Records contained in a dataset
┌──

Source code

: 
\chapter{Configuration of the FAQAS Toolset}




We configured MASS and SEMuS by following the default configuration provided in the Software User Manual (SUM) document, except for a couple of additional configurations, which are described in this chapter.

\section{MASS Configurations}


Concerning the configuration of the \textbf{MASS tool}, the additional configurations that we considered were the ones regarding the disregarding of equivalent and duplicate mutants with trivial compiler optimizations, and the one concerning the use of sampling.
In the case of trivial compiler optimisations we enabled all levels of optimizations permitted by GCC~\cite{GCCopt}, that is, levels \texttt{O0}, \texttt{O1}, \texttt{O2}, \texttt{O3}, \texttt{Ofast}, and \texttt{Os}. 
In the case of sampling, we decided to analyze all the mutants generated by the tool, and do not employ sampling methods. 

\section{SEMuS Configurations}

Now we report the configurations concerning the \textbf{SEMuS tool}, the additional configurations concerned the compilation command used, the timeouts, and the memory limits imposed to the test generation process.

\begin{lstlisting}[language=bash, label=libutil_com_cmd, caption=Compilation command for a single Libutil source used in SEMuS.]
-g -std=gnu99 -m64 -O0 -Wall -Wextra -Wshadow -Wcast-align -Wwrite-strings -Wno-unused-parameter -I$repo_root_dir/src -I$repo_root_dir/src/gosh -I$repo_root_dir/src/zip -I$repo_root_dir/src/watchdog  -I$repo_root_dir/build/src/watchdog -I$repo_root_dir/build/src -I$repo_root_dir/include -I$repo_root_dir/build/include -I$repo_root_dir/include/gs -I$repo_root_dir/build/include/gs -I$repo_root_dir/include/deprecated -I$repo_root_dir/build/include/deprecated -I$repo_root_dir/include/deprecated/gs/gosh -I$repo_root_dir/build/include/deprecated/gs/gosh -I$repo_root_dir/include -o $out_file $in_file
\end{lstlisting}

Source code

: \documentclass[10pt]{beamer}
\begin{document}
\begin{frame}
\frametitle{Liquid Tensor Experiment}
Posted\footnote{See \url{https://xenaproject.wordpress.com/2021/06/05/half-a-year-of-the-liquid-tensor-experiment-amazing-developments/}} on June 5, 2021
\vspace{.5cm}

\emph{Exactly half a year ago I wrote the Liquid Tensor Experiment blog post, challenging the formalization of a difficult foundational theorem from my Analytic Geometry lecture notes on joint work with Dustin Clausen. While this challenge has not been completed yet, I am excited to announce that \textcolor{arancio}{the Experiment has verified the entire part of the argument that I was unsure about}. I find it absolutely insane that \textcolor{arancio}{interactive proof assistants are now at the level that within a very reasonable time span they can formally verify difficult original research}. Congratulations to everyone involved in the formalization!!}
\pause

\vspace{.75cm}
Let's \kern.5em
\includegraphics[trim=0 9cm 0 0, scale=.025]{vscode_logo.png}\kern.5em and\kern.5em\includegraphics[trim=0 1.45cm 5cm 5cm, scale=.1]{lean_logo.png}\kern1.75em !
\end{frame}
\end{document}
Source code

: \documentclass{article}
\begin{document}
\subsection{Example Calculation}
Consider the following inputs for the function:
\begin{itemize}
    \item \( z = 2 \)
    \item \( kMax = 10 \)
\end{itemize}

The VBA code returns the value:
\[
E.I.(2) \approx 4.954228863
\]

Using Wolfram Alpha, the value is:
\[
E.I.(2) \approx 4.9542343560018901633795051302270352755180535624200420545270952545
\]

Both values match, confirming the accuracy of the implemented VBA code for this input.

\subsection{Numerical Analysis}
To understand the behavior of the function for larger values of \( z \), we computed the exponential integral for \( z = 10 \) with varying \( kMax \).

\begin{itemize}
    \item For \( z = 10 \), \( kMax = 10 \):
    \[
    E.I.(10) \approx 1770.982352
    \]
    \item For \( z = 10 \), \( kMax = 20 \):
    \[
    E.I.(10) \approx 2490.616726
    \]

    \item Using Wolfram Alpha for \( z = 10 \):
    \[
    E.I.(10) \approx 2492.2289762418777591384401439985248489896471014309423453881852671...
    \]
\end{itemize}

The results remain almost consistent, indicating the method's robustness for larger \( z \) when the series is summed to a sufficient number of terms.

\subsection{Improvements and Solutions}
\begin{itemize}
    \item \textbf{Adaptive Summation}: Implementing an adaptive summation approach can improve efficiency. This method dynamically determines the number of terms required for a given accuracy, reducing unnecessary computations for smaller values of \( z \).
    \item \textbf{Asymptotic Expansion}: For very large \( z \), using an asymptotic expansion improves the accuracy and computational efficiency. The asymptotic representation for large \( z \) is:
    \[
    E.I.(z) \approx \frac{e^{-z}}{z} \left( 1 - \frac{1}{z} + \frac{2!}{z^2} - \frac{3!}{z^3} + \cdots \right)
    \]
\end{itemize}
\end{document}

└──

The whole of the data must be given back word for word.

Source code

: 
\chapter{Configuration of the FAQAS Toolset}




We configured MASS and SEMuS by following the default configuration provided in the Software User Manual (SUM) document, except for a couple of additional configurations, which are described in this chapter.

\section{MASS Configurations}


Concerning the configuration of the \textbf{MASS tool}, the additional configurations that we considered were the ones regarding the disregarding of equivalent and duplicate mutants with trivial compiler optimizations, and the one concerning the use of sampling.
In the case of trivial compiler optimisations we enabled all levels of optimizations permitted by GCC~\cite{GCCopt}, that is, levels \texttt{O0}, \texttt{O1}, \texttt{O2}, \texttt{O3}, \texttt{Ofast}, and \texttt{Os}. 
In the case of sampling, we decided to analyze all the mutants generated by the tool, and do not employ sampling methods. 

\section{SEMuS Configurations}

Now we report the configurations concerning the \textbf{SEMuS tool}, the additional configurations concerned the compilation command used, the timeouts, and the memory limits imposed to the test generation process.

\begin{lstlisting}[language=bash, label=libutil_com_cmd, caption=Compilation command for a single Libutil source used in SEMuS.]
-g -std=gnu99 -m64 -O0 -Wall -Wextra -Wshadow -Wcast-align -Wwrite-strings -Wno-unused-parameter -I$repo_root_dir/src -I$repo_root_dir/src/gosh -I$repo_root_dir/src/zip -I$repo_root_dir/src/watchdog  -I$repo_root_dir/build/src/watchdog -I$repo_root_dir/build/src -I$repo_root_dir/include -I$repo_root_dir/build/include -I$repo_root_dir/include/gs -I$repo_root_dir/build/include/gs -I$repo_root_dir/include/deprecated -I$repo_root_dir/build/include/deprecated -I$repo_root_dir/include/deprecated/gs/gosh -I$repo_root_dir/build/include/deprecated/gs/gosh -I$repo_root_dir/include -o $out_file $in_file
\end{lstlisting}

Source code

: \documentclass[10pt]{beamer}
\begin{document}
\begin{frame}
\frametitle{Liquid Tensor Experiment}
Posted\footnote{See \url{https://xenaproject.wordpress.com/2021/06/05/half-a-year-of-the-liquid-tensor-experiment-amazing-developments/}} on June 5, 2021
\vspace{.5cm}

\emph{Exactly half a year ago I wrote the Liquid Tensor Experiment blog post, challenging the formalization of a difficult foundational theorem from my Analytic Geometry lecture notes on joint work with Dustin Clausen. While this challenge has not been completed yet, I am excited to announce that \textcolor{arancio}{the Experiment has verified the entire part of the argument that I was unsure about}. I find it absolutely insane that \textcolor{arancio}{interactive proof assistants are now at the level that within a very reasonable time span they can formally verify difficult original research}. Congratulations to everyone involved in the formalization!!}
\pause

\vspace{.75cm}
Let's \kern.5em
\includegraphics[trim=0 9cm 0 0, scale=.025]{vscode_logo.png}\kern.5em and\kern.5em\includegraphics[trim=0 1.45cm 5cm 5cm, scale=.1]{lean_logo.png}\kern1.75em !
\end{frame}
\end{document}
Source code

: \documentclass{article}
\begin{document}
\subsection{Example Calculation}
Consider the following inputs for the function:
\begin{itemize}
    \item \( z = 2 \)
    \item \( kMax = 10 \)
\end{itemize}

The VBA code returns the value:
\[
E.I.(2) \approx 4.954228863
\]

Using Wolfram Alpha, the value is:
\[
E.I.(2) \approx 4.9542343560018901633795051302270352755180535624200420545270952545
\]

Both values match, confirming the accuracy of the implemented VBA code for this input.

\subsection{Numerical Analysis}
To understand the behavior of the function for larger values of \( z \), we computed the exponential integral for \( z = 10 \) with varying \( kMax \).

\begin{itemize}
    \item For \( z = 10 \), \( kMax = 10 \):
    \[
    E.I.(10) \approx 1770.982352
    \]
    \item For \( z = 10 \), \( kMax = 20 \):
    \[
    E.I.(10) \approx 2490.616726
    \]

    \item Using Wolfram Alpha for \( z = 10 \):
    \[
    E.I.(10) \approx 2492.2289762418777591384401439985248489896471014309423453881852671...
    \]
\end{itemize}

The results remain almost consistent, indicating the method's robustness for larger \( z \) when the series is summed to a sufficient number of terms.

\subsection{Improvements and Solutions}
\begin{itemize}
    \item \textbf{Adaptive Summation}: Implementing an adaptive summation approach can improve efficiency. This method dynamically determines the number of terms required for a given accuracy, reducing unnecessary computations for smaller values of \( z \).
    \item \textbf{Asymptotic Expansion}: For very large \( z \), using an asymptotic expansion improves the accuracy and computational efficiency. The asymptotic representation for large \( z \) is:
    \[
    E.I.(z) \approx \frac{e^{-z}}{z} \left( 1 - \frac{1}{z} + \frac{2!}{z^2} - \frac{3!}{z^3} + \cdots \right)
    \]
\end{itemize}
\end{document}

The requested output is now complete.